Recall that the syntax of lambda calculus has only three cases:
x — variables
( MN ) — application
( λ x . M ) — lambda abstraction
Manipulating λ Expressions
Let $\FV{M}$ be the free variables in λ-expression $M$.
e.g. $\FV{(\lambda x.(\lambda y.w \; ((x \; y) \; z)))} = \{ w, z \}$
We can actually define this manipulation recursively and by cases.

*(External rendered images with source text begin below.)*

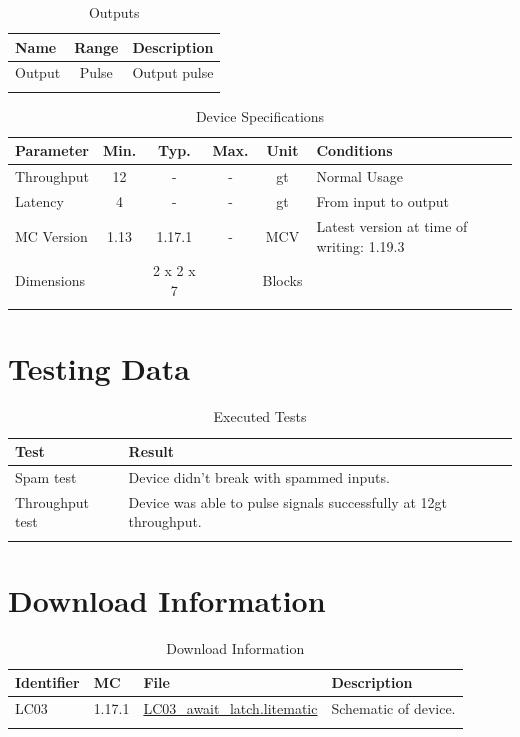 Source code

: \documentclass[10pt]{datasheet}
\begin{document}
\begin{table}[h]
    \caption{Outputs}
    \begin{tabularx}{\textwidth}{l | c | X}
        \thickhline
        \textbf{Name} & \textbf{Range} & \textbf{Description} \\
        \hline
        Output & Pulse & Output pulse \\
        \thickhline
\end{tabularx}
\end{table}

\begin{table}[h]
    \caption{Device Specifications}
    \begin{tabularx}{\textwidth}{l | c c c | c | X}
        \thickhline
        \textbf{Parameter} & \textbf{Min.} & \textbf{Typ.} & \textbf{Max.} &
        \textbf{Unit} & \textbf{Conditions} \\
        \hline
        Throughput  & 12 & - & - & gt & Normal Usage \\
        \hline
        Latency    & 4 & - & - & gt & From input to output \\
        \hline
        MC Version & 1.13 & 1.17.1 & - & MCV & Latest version at time of writing: 1.19.3\\
        \hline
        Dimensions & & 2 x 2 x 7 & & Blocks & \\
        \thickhline
\end{tabularx}
\end{table}
\newpage
\section{Testing Data}
\begin{table}[h]
\caption{Executed Tests}
\begin{tabularx}{\textwidth}{l | X}
    \thickhline
    \textbf{Test} & \textbf{Result} \\
    \hline
    Spam test & Device didn't break with spammed inputs. \\
    \hline
    Throughput test & Device was able to pulse signals successfully at 12gt throughput. \\
    \thickhline
\end{tabularx}
\end{table}

\section{Download Information}
\begin{table}[h]
    \caption{Download Information}
    \begin{tabularx}{\textwidth}{l | l | l | X}
        \thickhline
        \textbf{Identifier} & \textbf{MC} & \textbf{File} & \textbf{Description} \\
        \hline
        LC03 & 1.17.1 & \href{https://github.com/Soontech-Annals/Archive/blob/b56572c0d2b4f182d9e9d41449d8cb2963b923ae/Archive/logic-and-computation/LC03\%20Await\%20Latch/LC03\_await\_latch.litematic?raw=1}{LC03\_await\_latch.litematic} & Schematic of device. \\
        \hline
        \thickhline
    \end{tabularx}
\end{table}
\end{document}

(Note that $\{ x \} \setminus \{ y \}$ means subtract $\{ y \}$ from $\{ x \}$.)
\[
\begin{array}{rcll}
\FV{v} & = & \{ v \}\ & \mathrm{\ \ \ (Variables)} \\\ \FV{(M \; N)} & = & \FV{M} \cup \FV{N}\ & \mathrm{\ \ \ (Application)}\\\ \FV{(\lambda x.M)} & = & \FV{M} \setminus \{ x \}\ & \mathrm{\ \ \ (Lambda\ abstraction)}
\end{array}
\]
We call FV a static analyzer because it provides information about (analyzes) our lambda expression without "executing" it.
Example:
\[
\begin{array}{rcl}
\FV{(\lambda x. (z \; x))} & = & \FV{(z \; x)} \setminus \{x\} \\\ & = & (\FV{z} \cup \FV{x}) \setminus \{x\} \\\ & = & (\{z\} \cup \{x\}) \setminus \{x\} \\\ & = & \{z, x\} \setminus \{x\} \\\ & = & \{z\} \\\ \end{array}
\]
Implementing Sets
What are sets? We could implement them as lists that we scan for a particular value, but then we can't have infinite sets. For mathematical sets, the most fundamentally important operation for a set $S$ is to ask, "Does $S$ contain $x$?" If we can answer that question, then we know most of what there is to know about the set.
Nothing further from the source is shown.